THE DATA:
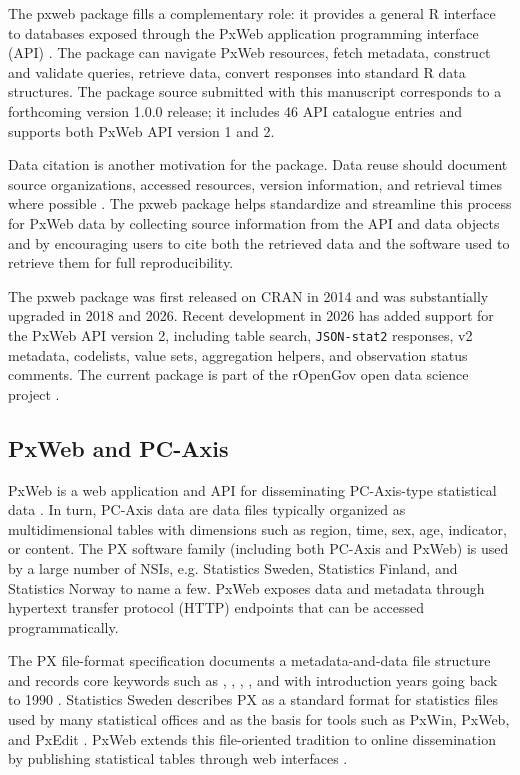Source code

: \documentclass[11pt]{article}
\DeclareRobustCommand{\pkg}[1]{\textsf{#1}}
\DeclareRobustCommand{\proglang}[1]{\textsf{#1}}
\DeclareRobustCommand{\code}[1]{\texttt{\detokenize{#1}}}
\begin{document}
The \pkg{pxweb} package fills a complementary role: it provides a general \proglang{R} interface to databases exposed through the PxWeb application programming interface (API) \citep{PxToolsPxWeb2Intro}.
The package can navigate PxWeb resources, fetch metadata, construct and validate queries, retrieve data, convert responses into standard \proglang{R} data structures.
The package source submitted with this manuscript corresponds to a forthcoming version 1.0.0 release; it includes 46 API catalogue entries and supports both PxWeb API version 1 and 2.

Data citation is another motivation for the package.
Data reuse should document source organizations, accessed resources, version information, and retrieval times where possible \citep{Parsons2019}.
The \pkg{pxweb} package helps standardize and streamline this process for PxWeb data by collecting source information from the API and data objects and by encouraging users to cite both the retrieved data and the software used to retrieve them for full reproducibility.

The \pkg{pxweb} package was first released on CRAN in 2014 and was substantially upgraded in 2018 and 2026.
Recent development in 2026 has added support for the PxWeb API version 2, including table search, \texttt{JSON-stat2} responses, v2 metadata, codelists, value sets, aggregation helpers, and observation status comments.
The current package is part of the rOpenGov open data science project \citep{Lahti13icml}.

\subsection[PxWeb and PC-Axis]{PxWeb and PC-Axis}
\label{sec:pxweb-pcaxis}

PxWeb is a web application and API for disseminating PC-Axis-type statistical data \citep{PxToolsPxWeb2Intro}.
In turn, PC-Axis data are data files typically organized as multidimensional tables with dimensions such as region, time, sex, age, indicator, or content.
The PX software family (including both PC-Axis and PxWeb) is used by a large number of NSIs, e.g. Statistics Sweden, Statistics Finland, and Statistics Norway \citep{SCBPxPrograms,StatisticsFinlandPxSuite,StatisticsNorwayAPI} to name a few.
PxWeb exposes data and metadata through hypertext transfer protocol (HTTP) endpoints that can be accessed programmatically.

The PX file-format specification documents a metadata-and-data file structure and records core keywords such as \code{CONTENTS}, \code{DATA}, \code{MATRIX}, \code{STUB}, and \code{CODES} with introduction years going back to 1990 \citep{SCBPxFileFormat2013}. %
Statistics Sweden describes PX as a standard format for statistics files used by many statistical offices and as the basis for tools such as PxWin, PxWeb, and PxEdit \citep{SCBPxPrograms}.
PxWeb extends this file-oriented tradition to online dissemination by publishing statistical tables through web interfaces \citep{PxToolsPxWeb2Intro}.
\end{document}
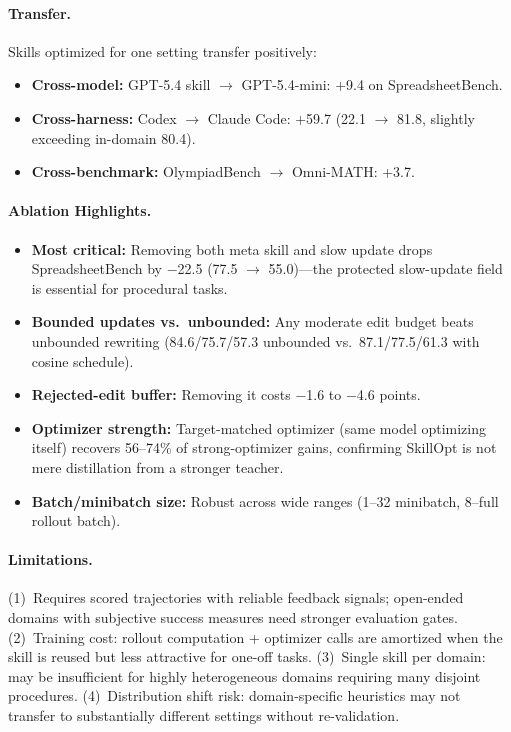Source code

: \documentclass[11pt,a4paper]{article}
\begin{document}
\paragraph{Transfer.}
Skills optimized for one setting transfer positively:
\begin{itemize}[nosep]
    \item \textbf{Cross-model:} GPT-5.4 skill $\to$ GPT-5.4-mini: +9.4 on SpreadsheetBench.
    \item \textbf{Cross-harness:} Codex $\to$ Claude Code: +59.7 (22.1 $\to$ 81.8, slightly exceeding in-domain 80.4).
    \item \textbf{Cross-benchmark:} OlympiadBench $\to$ Omni-MATH: +3.7.
\end{itemize}

\paragraph{Ablation Highlights.}
\begin{itemize}[nosep]
    \item \textbf{Most critical:} Removing both meta skill and slow update drops SpreadsheetBench by $-$22.5 (77.5 $\to$ 55.0)---the protected slow-update field is essential for procedural tasks.
    \item \textbf{Bounded updates vs.\ unbounded:} Any moderate edit budget beats unbounded rewriting (84.6/75.7/57.3 unbounded vs.\ 87.1/77.5/61.3 with cosine schedule).
    \item \textbf{Rejected-edit buffer:} Removing it costs $-$1.6 to $-$4.6 points.
    \item \textbf{Optimizer strength:} Target-matched optimizer (same model optimizing itself) recovers 56--74\% of strong-optimizer gains, confirming SkillOpt is not mere distillation from a stronger teacher.
    \item \textbf{Batch/minibatch size:} Robust across wide ranges (1--32 minibatch, 8--full rollout batch).
\end{itemize}

\paragraph{Limitations.}
(1)~Requires scored trajectories with reliable feedback signals; open-ended domains with subjective success measures need stronger evaluation gates. (2)~Training cost: rollout computation + optimizer calls are amortized when the skill is reused but less attractive for one-off tasks. (3)~Single skill per domain: may be insufficient for highly heterogeneous domains requiring many disjoint procedures. (4)~Distribution shift risk: domain-specific heuristics may not transfer to substantially different settings without re-validation.
\end{document}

INSTRUCTIONS TO FOLLOW: Copy all lines from the material that include "full".

RESPONSE TO THIS EXERCISE:
The \pkg{pxweb} package helps standardize and streamline this process for PxWeb data by collecting source information from the API and data objects and by encouraging users to cite both the retrieved data and the software used to retrieve them for full reproducibility.
    \item \textbf{Batch/minibatch size:} Robust across wide ranges (1--32 minibatch, 8--full rollout batch).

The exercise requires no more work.